The tracing graph reduction method provided by the embodiment of the invention acquires application program logs interacted between a system and the outside by performing co-occurrence analysis on historical operating data of a host, analyzes and converts the application program logs into normalized logs according to a preset field format, extracts an entity from the normalized logs by utilizing a predefined rule set, establishes a mapping relation between the entity and nodes in the tracing graph by utilizing a common field aiming at each normalized log so as to acquire target nodes associated with the entity in the tracing graph, uses a tracing tool to capture information flow of a system kernel, then uses the target nodes as trigger points, captures contexts of the target nodes by utilizing a random walk-based algorithm, extracts tracing subgraphs departing from the target nodes aiming at each target node, combines all the tracing subgraphs to form the reduced tracing graph, and compared with a graph structure-based reduction method and a graph embedding-based reduction method in the prior art, the tracing graph reduction method based on the graph structure in the application logs is used for capturing the contexts of the tracing nodes, and the attack detection method is used for effectively reducing attack amount of the tracing nodes, thereby effectively improving the tracing node detection accuracy.

Further, the tracing graph reduction algorithm in the embodiment of the present invention can achieve more beneficial effects:

for the possibility of transition to streaming algorithm: although intrusion detection and forensics analysis are usually performed after the fact, because they are usually time-limited tasks, it is still necessary to design a real-time tracing graph reduction method, and the tracing graph reduction method in the embodiment of the present invention can be directly extended to streaming algorithms. Specifically, at any time point, the traceback graph reduction method acquires the whole system traceback graph and other multi-level system information logs, and can continuously match the graphs according to the extracted names and timestamps of the entities and generate trigger points, so that the traceback graph reduction method can generate subgraphs during running. Meanwhile, in the experiment, experiments are also carried out on UNICORN, and the potential of the tracing graph reduction method in the invention, which is beneficial to the flow-type APT detection, is proved.
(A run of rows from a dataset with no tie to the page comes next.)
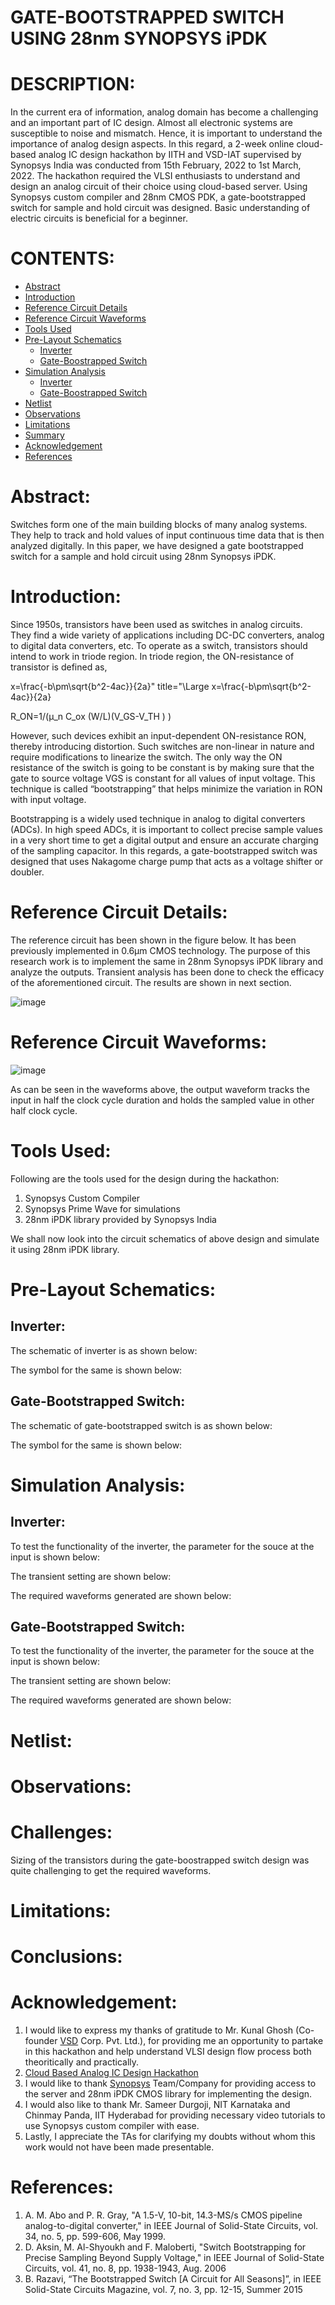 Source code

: # GATE-BOOTSTRAPPED SWITCH USING 28nm SYNOPSYS iPDK

# DESCRIPTION:  
In the current era of information, analog domain has become a challenging and an important part of IC design. Almost all electronic systems are susceptible to noise and mismatch. Hence, it is important to understand the importance of analog design aspects. In this regard, a 2-week online cloud-based analog IC design hackathon by IITH and VSD-IAT supervised by Synopsys India was conducted from 15th February, 2022 to 1st March, 2022. The hackathon required the VLSI enthusiasts to understand and design an analog circuit of their choice using cloud-based server. Using Synopsys custom compiler and 28nm CMOS PDK, a gate-bootstrapped switch for sample and hold circuit was designed. Basic understanding of electric circuits is beneficial for a beginner.

# CONTENTS:
- [Abstract](#abstract)  
- [Introduction](#introduction)  
- [Reference Circuit Details](#reference-circuit-details)  
- [Reference Circuit Waveforms](#reference-circuit-waveforms)  
- [Tools Used](#tools-used)  
- [Pre-Layout Schematics](#pre-layout-schematics)  
  - [Inverter](#inverter)  
  - [Gate-Boostrapped Switch](#gate-boostrapped-switch)  
- [Simulation Analysis](#simulation-analysis)  
  - [Inverter](#inverter)  
  - [Gate-Boostrapped Switch](#gate-boostrapped-switch)  
- [Netlist](#netlist)
- [Observations](#observations)
- [Limitations](#limitations)
- [Summary](#summary)  
- [Acknowledgement](#acknowledgement) 
- [References](#references) 
  

# Abstract:  
Switches form one of the main building blocks of many analog systems. They help to track and hold values of input continuous time data that is then analyzed digitally. In this paper, we have designed a gate bootstrapped switch for a sample and hold circuit using 28nm Synopsys iPDK.  

# Introduction:  
Since 1950s, transistors have been used as switches in analog circuits. They find a wide variety of applications including DC-DC converters, analog to digital data converters, etc. To operate as a switch, transistors should intend to work in triode region. In triode region, the ON-resistance of transistor is defined as,  

x=\frac{-b\pm\sqrt{b^2-4ac}}{2a}" title="\Large x=\frac{-b\pm\sqrt{b^2-4ac}}{2a}

R_ON=1/(μ_n C_ox (W/L)(V_GS-V_TH ) )  

However, such devices exhibit an input-dependent ON-resistance RON, thereby introducing distortion. Such switches are non-linear in nature and require modifications to linearize the switch. The only way the ON resistance of the switch is going to be constant is by making sure that the gate to source voltage VGS is constant for all values of input voltage. This technique is called “bootstrapping” that helps minimize the variation in RON with input voltage.  

Bootstrapping is a widely used technique in analog to digital converters (ADCs). In high speed ADCs, it is important to collect precise sample values in a very short time to get a digital output and ensure an accurate charging of the sampling capacitor. In this regards, a gate-bootstrapped switch was designed that uses Nakagome charge pump that acts as a voltage shifter or doubler.  

# Reference Circuit Details:  
The reference circuit has been shown in the figure below. It has been previously implemented in 0.6μm CMOS technology. The purpose of this research work is to implement the same in 28nm Synopsys iPDK library and analyze the outputs. Transient analysis has been done to check the efficacy of the aforementioned circuit. The results are shown in next section.  

![image](https://user-images.githubusercontent.com/88243788/156187307-394a1e18-47df-4b83-9dff-fc81e0db27da.jpg)

# Reference Circuit Waveforms:  

![image](https://user-images.githubusercontent.com/88243788/156188181-747c895a-17e4-411b-8be4-4f1efd482f78.jpg)

As can be seen in the waveforms above, the output waveform tracks the input in half the clock cycle duration and holds the sampled value in other half clock cycle.  

# Tools Used:  
Following are the tools used for the design during the hackathon:
1) Synopsys Custom Compiler
2) Synopsys Prime Wave for simulations
3) 28nm iPDK library provided by Synopsys India

We shall now look into the circuit schematics of above design and simulate it using 28nm iPDK library.  

# Pre-Layout Schematics:  
## Inverter:  
The schematic of inverter is as shown below:  

The symbol for the same is shown below:  

## Gate-Bootstrapped Switch:  
The schematic of gate-bootstrapped switch is as shown below:  

The symbol for the same is shown below:  

# Simulation Analysis:  
## Inverter:  
To test the functionality of the inverter, the parameter for the souce at the input is shown below:  

The transient setting are shown below:  

The required waveforms generated are shown below:  

## Gate-Bootstrapped Switch:  
To test the functionality of the inverter, the parameter for the souce at the input is shown below:  

The transient setting are shown below:  

The required waveforms generated are shown below:  

# Netlist:


# Observations:

# Challenges:
Sizing of the transistors during the gate-boostrapped switch design was quite challenging to get the required waveforms.

# Limitations:

# Conclusions:

# Acknowledgement:  
1) I would like to express my thanks of gratitude to Mr. Kunal Ghosh (Co-founder [VSD](https://www.vlsisystemdesign.com/) Corp. Pvt. Ltd.), for providing me an opportunity to partake in this hackathon and help understand VLSI design flow process both theoritically and practically.  
2) [Cloud Based Analog IC Design Hackathon](https://www.iith.ac.in/events/2022/02/15/Cloud-Based-Analog-IC-Design-Hackathon/)    
3) I would like to thank [Synopsys](https://www.synopsys.com/) Team/Company for providing access to the server and 28nm iPDK CMOS library for implementing the design.
4) I would also like to thank Mr. Sameer Durgoji, NIT Karnataka and Chinmay Panda, IIT Hyderabad for providing necessary video tutorials to use Synopsys custom compiler with ease.  
5) Lastly, I appreciate the TAs for clarifying my doubts without whom this work would not have been made presentable.  

# References:  
1) A. M. Abo and P. R. Gray, "A 1.5-V, 10-bit, 14.3-MS/s CMOS pipeline analog-to-digital converter," in IEEE Journal of Solid-State Circuits, vol. 34, no. 5, pp. 599-606, May 1999.  
2) D. Aksin, M. Al-Shyoukh and F. Maloberti, "Switch Bootstrapping for Precise Sampling Beyond Supply Voltage," in IEEE Journal of Solid-State Circuits, vol. 41, no. 8, pp. 1938-1943, Aug. 2006  
3) B. Razavi, “The Bootstrapped Switch [A Circuit for All Seasons]”, in IEEE Solid-State Circuits Magazine, vol. 7, no. 3, pp. 12-15, Summer 2015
For the effect of filtration: the performance of the traceback graph reduction method of the present invention may be affected by the effect of process filtering. In particular implementations, co-occurrence analysis can be performed using the atop data to filter out applications that should be considered. However, because atop is a coarse-grained system analysis tool, the filtering process may be inaccurate.

And (3) processing of performance bottleneck: modern APT attacks always produce large amounts of log data. Extracting detection-related entities from such huge data is a difficult task, which puts higher demands on computational performance. The realization of the tracing graph reduction method in the invention uses SpaCy which is good at large-scale information extraction task. However, there is still no guarantee that the throughput of the method will be universally applicable to all scenarios.

Based on the foregoing embodiments, another embodiment of the present invention provides a device for reducing a tracing graph, as shown in fig. 5, the device includes:

the obtaining unit 20 may be configured to obtain an application log of interaction between the system and the outside by performing co-occurrence analysis on historical operating data of the host;

the extracting unit 22 may be configured to parse and convert the application log into a normalized log according to a preset field format, and extract an entity from the normalized log by using a predefined rule set;

the establishing unit 24 may be configured to establish, for each normalized log, a mapping relationship between the entity and a node in a tracing graph using a common field to obtain a target node associated with the entity in the tracing graph, where the tracing graph is generated by capturing an information stream of a system kernel using a tracing tool;

the capturing unit 26 may be configured to capture the context of the target node by using the target node as a trigger point and using a random walk-based algorithm, extract, for each target node, a traceable subgraph starting from the target node, and combine all the traceable subgraphs to form a reduced traceable graph.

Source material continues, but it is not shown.